You may have noticed fewer posts dedicated solely to running. It's because I have modified my fitness goals. As mentioned in previous posts, I joined the gym and have a Trainer. Years ago, I never would have done that. I owe my evolving fitness goals to running. Running has given me the confidence that I needed to try other things. When I started running, I didn't like it one bit. The more I did it, the more I enjoyed it and the farther I ran. The farther I ran, the more confidence I got. Yeah I can run 6 miles, what now biatttchh?
So back to fitness goals. When I decided I wanted to be a runner, I thought hey I'll lose a little weight. To be honest, I haven't lost any weight running. My body also hasn't drastically changed since I started running. I'm okay with that, I didn't really expect a big change to begin with. I'm happy to be part of the running community, happy to have built my endurance and impressed with the confidence I gained running. But I want more. I want to be strong. I've always been skinny fat. Not very skinny but certainly not fat. I guess you could describe me as mushy. My mushiness increased after having Little Beast and I'm sick of it. I don't much care about weight. I'd be perfectly okay with staying the same weight but I want strong arms, legs and a strong core.
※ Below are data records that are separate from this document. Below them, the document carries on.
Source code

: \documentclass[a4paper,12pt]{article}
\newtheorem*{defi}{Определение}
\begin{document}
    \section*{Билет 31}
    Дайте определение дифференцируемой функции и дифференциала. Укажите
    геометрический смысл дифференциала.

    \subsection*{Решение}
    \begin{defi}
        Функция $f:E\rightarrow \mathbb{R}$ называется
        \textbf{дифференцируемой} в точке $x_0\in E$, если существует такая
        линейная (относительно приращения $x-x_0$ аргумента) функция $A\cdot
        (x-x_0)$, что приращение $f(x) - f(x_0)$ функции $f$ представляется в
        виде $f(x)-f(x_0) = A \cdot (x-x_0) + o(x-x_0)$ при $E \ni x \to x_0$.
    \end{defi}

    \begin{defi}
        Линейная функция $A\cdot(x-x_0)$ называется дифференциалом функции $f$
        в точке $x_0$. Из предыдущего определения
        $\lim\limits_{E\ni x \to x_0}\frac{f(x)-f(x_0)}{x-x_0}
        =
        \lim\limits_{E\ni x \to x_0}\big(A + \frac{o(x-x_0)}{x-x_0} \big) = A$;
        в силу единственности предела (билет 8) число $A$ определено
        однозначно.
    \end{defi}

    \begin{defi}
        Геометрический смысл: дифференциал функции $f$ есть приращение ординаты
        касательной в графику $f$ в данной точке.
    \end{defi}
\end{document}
It's because of these new fitness goals, that I started having my Trainer do Crossfit workouts with me. I'm not at a CrossFit Box yet but I'm working on getting there. I admire the crazy workouts crossfitters do and how much strength they have. I love the feeling of pride you have after an unbelievably exhausting workout.
That said, you can't just jump into CrossFit. Well I can't at least. The WOD (Workout of the Day for you not crossfitters) the other day was the following: Run 1 mile, 100 pushups, 200 situps, 300 squats, Run 1 mile. Seriously? That is insane! Obviously no one can jump right into that so workouts are modified according to your ability. My Trainer does CrossFit and is aware of my desire to try it so we do modified CrossFit workouts 3 times a week. Along with that, I plan on running 2 days a week so my running schedule is modified as well. My next 5K is on May 19 so I have been working on my 5K time and putting long runs on the backburner for now. After the 5K is complete, I will go back to long runs on Sundays. I'm actually looking forward to it. Nothing beats the feeling after a long run!
This was my workout yesterday -
Jump rope - 60 seconds
Medicine ball clean (crossfit lift) - 10
Hand release push ups - 10
One hand 15 pound cleans - 10 each side
Mountain climbers - 60 seconds
Box jumps - 15
Total sets - 3
It was insane. I was pouring sweat. And I was really proud of myself for completing it! Hubby showed me how to do a box jump recently and it was really tough for me. You'd never think it was that hard. Well yesterday I did so much better! That was until Hubby and Little Beast came to the gym and I saw them. I nearly fell off the box! Ha! Leave it to me to be clumsy when people are looking at me.
After yesterday's workout, Hubby took my before pic. I am not publishing yet but I will take another one after my 24 gym sessions are up - roughly the end of June. Then I will take one after 2 months at a CrossFit Box. Whether I see a difference or not, I know I am getting stronger and that matters more!
Because working out is only part of the puzzle, I have started eating better as well. I have to say it is a slow process. It's tough when you have a long commute, get hungry the second you get home and have tons of snacks in the house for your toddler. But I'm eating more frequently and eating healthier and once I figure all that out, I'll post my daily meals for you all. Right now, I'm not where I want to be yet - working out is one thing, eating healthy is much harder! I love pizza. And I love cupcakes. I am substituting for eggs, chicken and rice cakes with almond butter. Don't get me wrong, I'm not off pizza completely and I'll never be but I am working on having only 1 cheat day instead of 7!